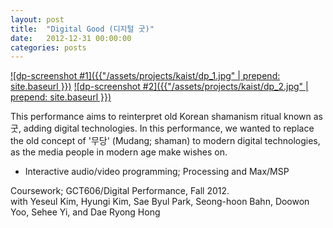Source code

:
 ```yaml
---
layout: post
title:  "Digital Good (디지털 굿)"
date:   2012-12-31 00:00:00
categories: posts
---
```



<div class="post-image-lightbox" markdown="1">
<a href="{{ "/assets/projects/kaist/dp_1.jpg" | prepend: site.baseurl }} " data-lightbox="dp">![dp-screenshot #1]({{"/assets/projects/kaist/dp_1.jpg" | prepend: site.baseurl }})</a>
<a href="{{ "/assets/projects/kaist/dp_2.jpg" | prepend: site.baseurl }} " data-lightbox="dp">![dp-screenshot #2]({{"/assets/projects/kaist/dp_2.jpg" | prepend: site.baseurl }})</a>
</div>

This performance aims to reinterpret old Korean shamanism ritual known as 굿, adding digital technologies. In this performance, we wanted to replace the old concept of '무당' (Mudang; shaman) to modern digital technologies, as the media people in modern age make wishes on. 

- Interactive audio/video programming; Processing and Max/MSP

<p class="post-annotation">Coursework; GCT606/Digital Performance, Fall 2012. <br />
with Yeseul Kim, Hyungi Kim, Sae Byul Park, Seong-hoon Bahn, Doowon Yoo, Sehee Yi, and Dae Ryong Hong </p>
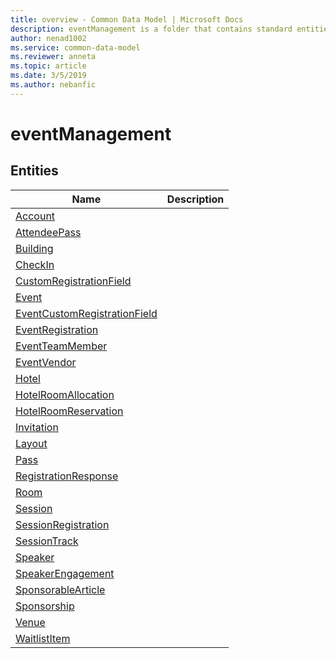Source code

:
 ```yaml
---
title: overview - Common Data Model | Microsoft Docs
description: eventManagement is a folder that contains standard entities related to the Common Data Model.
author: nenad1002
ms.service: common-data-model
ms.reviewer: anneta
ms.topic: article
ms.date: 3/5/2019
ms.author: nebanfic
---
```


# eventManagement


## Entities

|Name|Description|
|---|---|
|[Account](Account.md)||
|[AttendeePass](AttendeePass.md)||
|[Building](Building.md)||
|[CheckIn](CheckIn.md)||
|[CustomRegistrationField](CustomRegistrationField.md)||
|[Event](Event.md)||
|[EventCustomRegistrationField](EventCustomRegistrationField.md)||
|[EventRegistration](EventRegistration.md)||
|[EventTeamMember](EventTeamMember.md)||
|[EventVendor](EventVendor.md)||
|[Hotel](Hotel.md)||
|[HotelRoomAllocation](HotelRoomAllocation.md)||
|[HotelRoomReservation](HotelRoomReservation.md)||
|[Invitation](Invitation.md)||
|[Layout](Layout.md)||
|[Pass](Pass.md)||
|[RegistrationResponse](RegistrationResponse.md)||
|[Room](Room.md)||
|[Session](Session.md)||
|[SessionRegistration](SessionRegistration.md)||
|[SessionTrack](SessionTrack.md)||
|[Speaker](Speaker.md)||
|[SpeakerEngagement](SpeakerEngagement.md)||
|[SponsorableArticle](SponsorableArticle.md)||
|[Sponsorship](Sponsorship.md)||
|[Venue](Venue.md)||
|[WaitlistItem](WaitlistItem.md)||

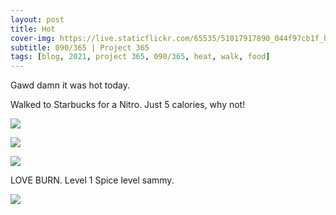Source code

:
```yaml
---
layout: post
title: Hot
cover-img: https://live.staticflickr.com/65535/51017917890_044f97cb1f_h.jpg
subtitle: 090/365 | Project 365
tags: [blog, 2021, project 365, 090/365, heat, walk, food]
---
```

<style>
  .intro-header.big-img {
    background-position:center 
  }
</style>
Gawd damn it was hot today.

Walked to Starbucks for a Nitro. Just 5 calories, why not!
<p class="post-img-wrap">
  <img src="https://live.staticflickr.com/65535/51002176324_09ac4dd71c_h.jpg">
</p>
<p class="post-img-wrap">
  <img src="https://live.staticflickr.com/65535/51017917890_044f97cb1f_h.jpg">
</p>
<p class="post-img-wrap">
  <img src="https://live.staticflickr.com/65535/51087193342_2f77c3ee79_h.jpg">
</p>
LOVE BURN. Level 1 Spice level sammy.
<p class="post-img-wrap">
  <img src="https://live.staticflickr.com/65535/51087103376_20615b2de1_h.jpg">
</p>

++++++++++++++++++++

→ **EXERCISE GOAL**:
For the word "eventManagement", return every line of the records that holds it.

→ **RESPONSE BELOW**:
description: eventManagement is a folder that contains standard entities related to the Common Data Model.
# eventManagement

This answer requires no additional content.